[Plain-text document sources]
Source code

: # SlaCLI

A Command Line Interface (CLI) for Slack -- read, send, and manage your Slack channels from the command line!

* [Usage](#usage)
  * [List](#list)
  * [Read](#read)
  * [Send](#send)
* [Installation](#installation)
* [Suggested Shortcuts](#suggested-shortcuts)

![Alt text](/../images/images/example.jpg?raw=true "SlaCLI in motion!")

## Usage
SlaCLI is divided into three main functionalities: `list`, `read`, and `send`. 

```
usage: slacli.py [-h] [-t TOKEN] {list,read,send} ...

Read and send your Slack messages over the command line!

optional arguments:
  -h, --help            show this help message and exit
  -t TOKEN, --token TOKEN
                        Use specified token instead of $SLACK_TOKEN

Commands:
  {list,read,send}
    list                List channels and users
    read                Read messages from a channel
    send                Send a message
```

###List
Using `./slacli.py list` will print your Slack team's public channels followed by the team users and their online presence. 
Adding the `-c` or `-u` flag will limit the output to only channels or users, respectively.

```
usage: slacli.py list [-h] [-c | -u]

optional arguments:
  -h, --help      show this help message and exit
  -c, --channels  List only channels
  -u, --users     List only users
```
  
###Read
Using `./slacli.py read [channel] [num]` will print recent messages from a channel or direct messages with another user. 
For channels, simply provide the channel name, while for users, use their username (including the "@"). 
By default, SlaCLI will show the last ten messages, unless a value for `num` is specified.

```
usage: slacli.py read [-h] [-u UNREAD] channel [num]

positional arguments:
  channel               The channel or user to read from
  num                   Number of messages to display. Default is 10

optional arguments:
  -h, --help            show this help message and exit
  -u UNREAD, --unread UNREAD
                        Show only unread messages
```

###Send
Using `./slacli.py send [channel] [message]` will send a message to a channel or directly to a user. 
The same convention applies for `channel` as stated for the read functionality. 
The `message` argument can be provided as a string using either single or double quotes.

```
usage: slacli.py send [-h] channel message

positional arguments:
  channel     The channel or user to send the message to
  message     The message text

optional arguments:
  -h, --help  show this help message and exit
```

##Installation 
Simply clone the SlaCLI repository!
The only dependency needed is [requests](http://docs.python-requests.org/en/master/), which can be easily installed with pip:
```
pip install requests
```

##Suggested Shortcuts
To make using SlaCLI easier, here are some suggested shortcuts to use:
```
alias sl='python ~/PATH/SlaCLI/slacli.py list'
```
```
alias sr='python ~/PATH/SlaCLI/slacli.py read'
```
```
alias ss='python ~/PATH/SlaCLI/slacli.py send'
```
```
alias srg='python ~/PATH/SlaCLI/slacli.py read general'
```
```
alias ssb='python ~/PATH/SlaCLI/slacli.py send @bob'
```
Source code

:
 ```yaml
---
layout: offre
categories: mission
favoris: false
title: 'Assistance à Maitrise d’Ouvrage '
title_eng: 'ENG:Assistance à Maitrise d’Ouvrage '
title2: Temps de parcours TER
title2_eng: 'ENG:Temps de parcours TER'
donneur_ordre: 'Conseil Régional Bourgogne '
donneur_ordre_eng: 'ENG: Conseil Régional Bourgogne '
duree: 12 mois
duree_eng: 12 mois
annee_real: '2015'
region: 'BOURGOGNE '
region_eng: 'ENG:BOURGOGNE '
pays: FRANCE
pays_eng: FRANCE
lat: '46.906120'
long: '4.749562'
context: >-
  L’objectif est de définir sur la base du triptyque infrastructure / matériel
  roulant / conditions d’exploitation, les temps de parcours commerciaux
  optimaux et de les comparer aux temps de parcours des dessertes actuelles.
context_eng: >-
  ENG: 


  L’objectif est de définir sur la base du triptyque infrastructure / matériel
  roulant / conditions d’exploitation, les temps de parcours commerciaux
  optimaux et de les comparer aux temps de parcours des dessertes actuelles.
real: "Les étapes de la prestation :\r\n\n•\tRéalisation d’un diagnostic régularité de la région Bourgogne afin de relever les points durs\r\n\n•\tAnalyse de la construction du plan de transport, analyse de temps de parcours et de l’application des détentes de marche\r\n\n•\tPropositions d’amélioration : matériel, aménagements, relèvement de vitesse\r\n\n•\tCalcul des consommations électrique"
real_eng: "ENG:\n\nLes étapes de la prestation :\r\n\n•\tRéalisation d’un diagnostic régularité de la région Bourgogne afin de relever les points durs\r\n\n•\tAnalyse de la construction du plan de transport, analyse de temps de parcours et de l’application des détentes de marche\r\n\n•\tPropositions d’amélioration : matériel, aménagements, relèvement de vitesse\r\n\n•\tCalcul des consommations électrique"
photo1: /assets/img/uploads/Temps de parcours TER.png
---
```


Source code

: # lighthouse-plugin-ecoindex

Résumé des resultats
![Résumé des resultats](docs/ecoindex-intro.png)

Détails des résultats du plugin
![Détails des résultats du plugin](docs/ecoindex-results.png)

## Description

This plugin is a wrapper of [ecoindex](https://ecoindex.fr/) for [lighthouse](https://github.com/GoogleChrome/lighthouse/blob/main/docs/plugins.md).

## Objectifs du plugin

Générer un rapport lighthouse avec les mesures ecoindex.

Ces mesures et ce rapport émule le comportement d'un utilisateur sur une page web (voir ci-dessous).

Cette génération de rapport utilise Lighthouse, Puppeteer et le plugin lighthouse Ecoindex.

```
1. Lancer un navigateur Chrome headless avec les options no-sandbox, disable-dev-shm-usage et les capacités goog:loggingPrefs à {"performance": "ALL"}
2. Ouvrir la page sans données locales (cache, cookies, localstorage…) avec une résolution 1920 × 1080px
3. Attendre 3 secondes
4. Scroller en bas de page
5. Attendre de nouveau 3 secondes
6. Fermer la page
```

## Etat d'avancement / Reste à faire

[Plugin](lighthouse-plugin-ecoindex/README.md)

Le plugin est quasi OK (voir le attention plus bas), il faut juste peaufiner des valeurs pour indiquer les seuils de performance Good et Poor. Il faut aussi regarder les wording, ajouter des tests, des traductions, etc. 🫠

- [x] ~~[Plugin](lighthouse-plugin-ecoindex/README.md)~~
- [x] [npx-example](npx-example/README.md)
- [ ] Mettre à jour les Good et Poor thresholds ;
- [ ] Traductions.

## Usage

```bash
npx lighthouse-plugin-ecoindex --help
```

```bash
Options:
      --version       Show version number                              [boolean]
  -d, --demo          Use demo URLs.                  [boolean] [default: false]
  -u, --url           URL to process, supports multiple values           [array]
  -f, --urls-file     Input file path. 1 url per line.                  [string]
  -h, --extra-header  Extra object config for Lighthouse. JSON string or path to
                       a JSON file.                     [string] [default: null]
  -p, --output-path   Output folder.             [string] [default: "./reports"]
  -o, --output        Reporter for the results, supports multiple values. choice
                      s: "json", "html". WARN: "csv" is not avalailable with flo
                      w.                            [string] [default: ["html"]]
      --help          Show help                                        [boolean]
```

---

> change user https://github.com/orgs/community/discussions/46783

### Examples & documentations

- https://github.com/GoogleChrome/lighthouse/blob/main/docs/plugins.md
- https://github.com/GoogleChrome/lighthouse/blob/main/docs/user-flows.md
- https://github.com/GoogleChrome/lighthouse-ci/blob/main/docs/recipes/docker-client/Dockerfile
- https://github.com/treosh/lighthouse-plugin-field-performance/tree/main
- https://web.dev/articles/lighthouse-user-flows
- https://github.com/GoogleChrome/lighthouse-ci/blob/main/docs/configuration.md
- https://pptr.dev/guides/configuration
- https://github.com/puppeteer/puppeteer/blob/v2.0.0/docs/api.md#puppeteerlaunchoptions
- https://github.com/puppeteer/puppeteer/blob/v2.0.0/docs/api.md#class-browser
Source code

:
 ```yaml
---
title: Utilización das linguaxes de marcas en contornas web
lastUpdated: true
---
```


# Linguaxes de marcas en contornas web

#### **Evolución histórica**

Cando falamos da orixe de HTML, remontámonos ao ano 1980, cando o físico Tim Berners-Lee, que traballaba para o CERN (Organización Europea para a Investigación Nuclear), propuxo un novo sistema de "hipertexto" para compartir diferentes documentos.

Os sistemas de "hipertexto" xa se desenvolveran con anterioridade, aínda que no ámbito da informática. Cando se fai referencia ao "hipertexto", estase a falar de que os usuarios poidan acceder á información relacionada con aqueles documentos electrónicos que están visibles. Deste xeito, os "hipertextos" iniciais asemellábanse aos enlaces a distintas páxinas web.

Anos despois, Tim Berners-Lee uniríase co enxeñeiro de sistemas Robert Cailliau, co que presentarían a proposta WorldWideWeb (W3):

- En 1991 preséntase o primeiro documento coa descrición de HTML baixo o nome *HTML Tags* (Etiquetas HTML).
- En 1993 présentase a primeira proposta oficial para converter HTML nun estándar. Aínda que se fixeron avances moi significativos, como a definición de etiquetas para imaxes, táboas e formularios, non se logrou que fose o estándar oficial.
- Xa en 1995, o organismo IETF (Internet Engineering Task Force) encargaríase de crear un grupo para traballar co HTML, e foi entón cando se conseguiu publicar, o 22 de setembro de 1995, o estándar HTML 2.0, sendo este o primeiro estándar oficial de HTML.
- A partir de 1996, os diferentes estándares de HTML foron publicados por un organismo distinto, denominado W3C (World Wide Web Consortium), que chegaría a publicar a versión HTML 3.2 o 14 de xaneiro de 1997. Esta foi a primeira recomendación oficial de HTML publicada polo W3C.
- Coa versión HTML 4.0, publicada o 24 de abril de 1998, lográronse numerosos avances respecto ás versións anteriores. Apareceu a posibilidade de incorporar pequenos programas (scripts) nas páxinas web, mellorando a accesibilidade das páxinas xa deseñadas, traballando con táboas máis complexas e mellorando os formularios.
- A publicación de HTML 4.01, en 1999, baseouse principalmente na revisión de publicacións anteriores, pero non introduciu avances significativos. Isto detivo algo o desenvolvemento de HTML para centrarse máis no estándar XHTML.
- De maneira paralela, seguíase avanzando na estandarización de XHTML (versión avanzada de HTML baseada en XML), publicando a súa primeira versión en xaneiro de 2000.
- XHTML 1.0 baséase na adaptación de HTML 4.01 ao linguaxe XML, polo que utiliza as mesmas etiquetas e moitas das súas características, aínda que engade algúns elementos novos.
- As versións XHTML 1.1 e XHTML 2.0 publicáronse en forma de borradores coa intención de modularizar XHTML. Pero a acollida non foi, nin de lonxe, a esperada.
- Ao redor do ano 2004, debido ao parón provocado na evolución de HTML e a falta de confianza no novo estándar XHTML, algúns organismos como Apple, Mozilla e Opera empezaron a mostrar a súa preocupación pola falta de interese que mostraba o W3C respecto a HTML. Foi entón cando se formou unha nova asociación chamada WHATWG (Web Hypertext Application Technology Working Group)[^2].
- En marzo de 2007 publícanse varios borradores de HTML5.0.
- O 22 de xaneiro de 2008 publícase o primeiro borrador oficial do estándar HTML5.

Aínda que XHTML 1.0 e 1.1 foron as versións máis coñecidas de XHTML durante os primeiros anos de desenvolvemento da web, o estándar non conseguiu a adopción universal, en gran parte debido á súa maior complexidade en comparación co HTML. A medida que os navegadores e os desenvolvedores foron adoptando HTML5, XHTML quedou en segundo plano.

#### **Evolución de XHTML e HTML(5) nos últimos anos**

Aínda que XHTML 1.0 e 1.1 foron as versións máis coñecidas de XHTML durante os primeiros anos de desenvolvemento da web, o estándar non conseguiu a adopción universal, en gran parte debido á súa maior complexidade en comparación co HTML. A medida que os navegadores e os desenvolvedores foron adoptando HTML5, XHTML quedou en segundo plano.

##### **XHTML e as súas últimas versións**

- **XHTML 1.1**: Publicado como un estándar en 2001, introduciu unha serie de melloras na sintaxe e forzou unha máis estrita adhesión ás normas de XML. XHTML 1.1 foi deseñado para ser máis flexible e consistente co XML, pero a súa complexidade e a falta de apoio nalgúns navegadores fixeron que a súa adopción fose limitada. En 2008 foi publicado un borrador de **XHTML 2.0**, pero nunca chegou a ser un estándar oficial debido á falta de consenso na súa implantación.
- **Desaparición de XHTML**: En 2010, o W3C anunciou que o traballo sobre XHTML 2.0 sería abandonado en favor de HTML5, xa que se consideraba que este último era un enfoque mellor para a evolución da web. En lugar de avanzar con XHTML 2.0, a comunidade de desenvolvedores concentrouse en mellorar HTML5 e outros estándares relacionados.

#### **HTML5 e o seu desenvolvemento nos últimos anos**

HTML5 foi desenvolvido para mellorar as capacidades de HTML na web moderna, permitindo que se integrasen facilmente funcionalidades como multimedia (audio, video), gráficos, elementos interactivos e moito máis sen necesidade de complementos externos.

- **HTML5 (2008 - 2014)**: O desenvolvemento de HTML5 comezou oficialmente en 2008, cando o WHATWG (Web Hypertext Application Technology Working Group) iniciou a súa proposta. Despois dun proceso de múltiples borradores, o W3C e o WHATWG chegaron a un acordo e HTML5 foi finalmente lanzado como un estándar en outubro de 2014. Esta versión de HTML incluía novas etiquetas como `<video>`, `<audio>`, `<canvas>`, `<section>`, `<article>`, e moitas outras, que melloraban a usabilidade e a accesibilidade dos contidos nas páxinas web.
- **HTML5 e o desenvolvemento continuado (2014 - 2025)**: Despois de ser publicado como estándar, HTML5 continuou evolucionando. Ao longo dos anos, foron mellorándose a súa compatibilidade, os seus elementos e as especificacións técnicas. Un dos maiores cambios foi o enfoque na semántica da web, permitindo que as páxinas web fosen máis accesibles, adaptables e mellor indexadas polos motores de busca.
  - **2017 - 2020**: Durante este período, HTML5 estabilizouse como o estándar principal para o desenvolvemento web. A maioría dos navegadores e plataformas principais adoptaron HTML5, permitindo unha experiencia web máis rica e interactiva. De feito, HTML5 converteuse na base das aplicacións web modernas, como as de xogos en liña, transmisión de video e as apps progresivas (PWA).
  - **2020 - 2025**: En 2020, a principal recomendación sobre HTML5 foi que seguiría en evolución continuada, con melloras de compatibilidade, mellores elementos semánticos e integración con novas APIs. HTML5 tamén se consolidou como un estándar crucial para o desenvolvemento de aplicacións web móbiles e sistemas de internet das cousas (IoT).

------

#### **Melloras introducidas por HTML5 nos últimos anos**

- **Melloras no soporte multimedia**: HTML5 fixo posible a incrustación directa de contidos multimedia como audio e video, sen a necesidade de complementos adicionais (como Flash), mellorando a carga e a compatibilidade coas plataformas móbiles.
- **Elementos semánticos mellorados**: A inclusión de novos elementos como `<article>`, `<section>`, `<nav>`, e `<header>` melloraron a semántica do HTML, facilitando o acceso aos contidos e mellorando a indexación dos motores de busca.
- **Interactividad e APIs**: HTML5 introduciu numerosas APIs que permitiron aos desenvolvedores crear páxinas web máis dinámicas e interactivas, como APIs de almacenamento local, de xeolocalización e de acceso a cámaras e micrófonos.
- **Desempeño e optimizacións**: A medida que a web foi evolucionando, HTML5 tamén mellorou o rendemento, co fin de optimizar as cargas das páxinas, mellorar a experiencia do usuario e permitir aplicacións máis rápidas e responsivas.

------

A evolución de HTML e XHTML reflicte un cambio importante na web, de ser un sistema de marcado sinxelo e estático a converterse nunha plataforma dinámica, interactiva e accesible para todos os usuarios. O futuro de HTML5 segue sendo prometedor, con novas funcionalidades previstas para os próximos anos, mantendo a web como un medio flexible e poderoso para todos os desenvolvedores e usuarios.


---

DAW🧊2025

● **Requirement**: Say how many lines in the records hold the string "configuration", and say nothing else.

● **Task response**: 2